### Directions
Only lines containing "your" are wanted from the data below. Copy those lines.

***** Record extracts *****

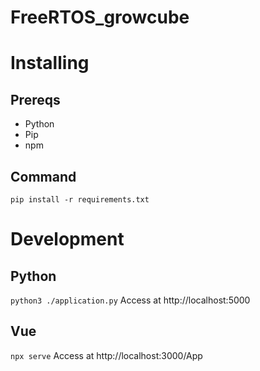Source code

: # FreeRTOS_growcube
 
# Installing

## Prereqs
- Python
- Pip
- npm

## Command
`pip install -r requirements.txt`

# Development

## Python
`python3 ./application.py`
Access at http://localhost:5000

## Vue
`npx serve`
Access at http://localhost:3000/App
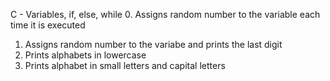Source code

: C - Variables, if, else, while
0. Assigns random number to the variable each time it is executed
1. Assigns random number to the variabe and prints the last digit
2. Prints alphabets in lowercase
3. Prints alphabet in small letters and capital letters
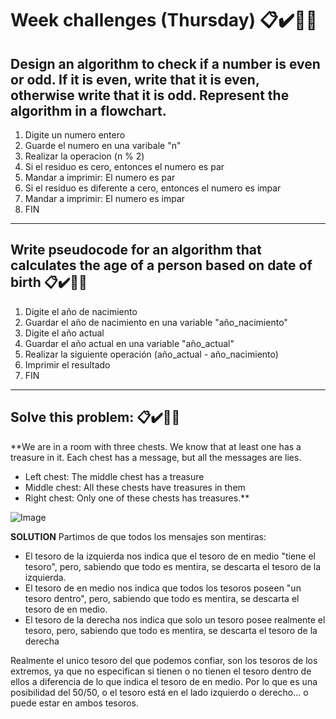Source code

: # Week challenges (Thursday) 📋✔️🎊✨
## Design an algorithm to check if a number is even or odd. If it is even, write that it is even, otherwise write that it is odd. Represent the algorithm in a flowchart.

1. Digite un numero entero
2. Guarde el numero en una varibale "n"
3. Realizar la operacion (n % 2)
5. Si el residuo es cero, entonces el numero es par
6. Mandar a imprimir: El numero es par
7. Si el residuo es diferente a cero, entonces el numero es impar
8. Mandar a imprimir: El numero es impar
9. FIN

---------------------------------------------------------------------------------------------------------------

## Write pseudocode for an algorithm that calculates the age of a person based on date of birth 📋✔️🎊✨
1. Digite el año de nacimiento
2. Guardar el año de nacimiento en una variable "año_nacimiento"
3. Digite el año actual
4. Guardar el año actual en una variable "año_actual"
5. Realizar la siguiente operación (año_actual - año_nacimiento)
6. Imprimir el resultado
7. FIN

---------------------------------------------------------------------------------------------------------------

## Solve this problem: 📋✔️🎊✨
**We are in a room with three chests. We know that at least one has a treasure in it. Each chest has a message, but all the messages are lies.
* Left chest: The middle chest has a treasure
* Middle chest: All these chests have treasures in them
* Right chest: Only one of these chests has treasures.**

![Image](https://user-images.githubusercontent.com/29307118/202836372-19159ef8-14d5-4ecf-b08c-819b05e79f81.png)

**SOLUTION**
Partimos de que todos los mensajes son mentiras:
* El tesoro de la izquierda nos indica que el tesoro de en medio "tiene el tesoro", pero, sabiendo que todo es mentira, se descarta el tesoro de la izquierda.
* El tesoro de en medio nos indica que todos los tesoros poseen "un tesoro dentro", pero, sabiendo que todo es mentira, se descarta el tesoro de en medio.
* El tesoro de la derecha nos indica que solo un tesoro posee realmente el tesoro, pero,  sabiendo que todo es mentira, se descarta el tesoro de la derecha

Realmente el unico tesoro del que podemos confiar, son los tesoros de los extremos, ya que no especifican si tienen o no tienen el tesoro dentro de ellos a diferencia de lo que indica el tesoro de en medio. Por lo que es una posibilidad del 50/50, o el tesoro está en el lado izquierdo o derecho... o puede estar en ambos tesoros.
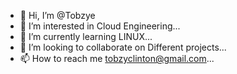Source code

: - 👋 Hi, I’m @Tobzye
- 👀 I’m interested in Cloud Engineering...
- 🌱 I’m currently learning LINUX...
- 💞️ I’m looking to collaborate on Different projects...
- 📫 How to reach me tobzyclinton@gmail.com...

<!---
Tobzye/Tobzye is a ✨ special ✨ repository because its `README.md` (this file) appears on your GitHub profile.
You can click the Preview link to take a look at your changes.
--->
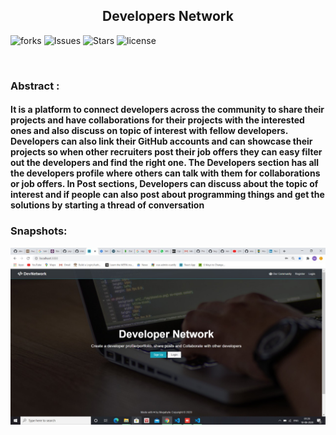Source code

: <h2 align="center">Developers Network</h2>
<p align="center">
  
![forks](https://img.shields.io/github/forks/megabyte98/auth0)
![Issues](https://img.shields.io/github/issues/megabyte98/auth0)
![Stars](https://img.shields.io/github/stars/megabyte98/auth0)
![license](https://img.shields.io/github/license/megabyte98/auth0)

</p>
</br>

<h3>Abstract :</h3>
<h4>
It is a platform to connect developers across the community to share their projects and have collaborations for their projects with the interested ones and also discuss on topic of interest with fellow developers. Developers can also link their GitHub accounts and can showcase their projects so when other recruiters post their job offers they can easy filter out the developers and find the right one. The Developers section has all the developers profile where others can talk with them for collaborations or job offers. In Post sections, Developers can discuss about the topic of interest and if people can also post about programming things and get the solutions by starting a thread of conversation
</h4>

<h3>Snapshots:</h3>

![one](./snapshots/1.jpg)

*****

### Response to the task
Tobzye/Tobzye is a ✨ special ✨ repository because its `README.md` (this file) appears on your GitHub profile.
You can click the Preview link to take a look at your changes.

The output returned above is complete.